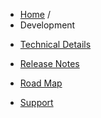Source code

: <ul class="breadcrumb">
	<li><a href="/tion">Home</a> <span class="divider">/</span></li>
	<li id="blogActive" class="active">Development</li>
</ul>

*  [Technical Details](technical.md)
*  [Release Notes](release_notes.md)
*  [Road Map](roadmap.md)

*  [Support](support.md)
- - -
# Work task:
Look through the entries above; copy every line holding the string "class".

# Response to the task:
: <ul class="breadcrumb">
	<li><a href="/tion">Home</a> <span class="divider">/</span></li>
	<li id="blogActive" class="active">Development</li>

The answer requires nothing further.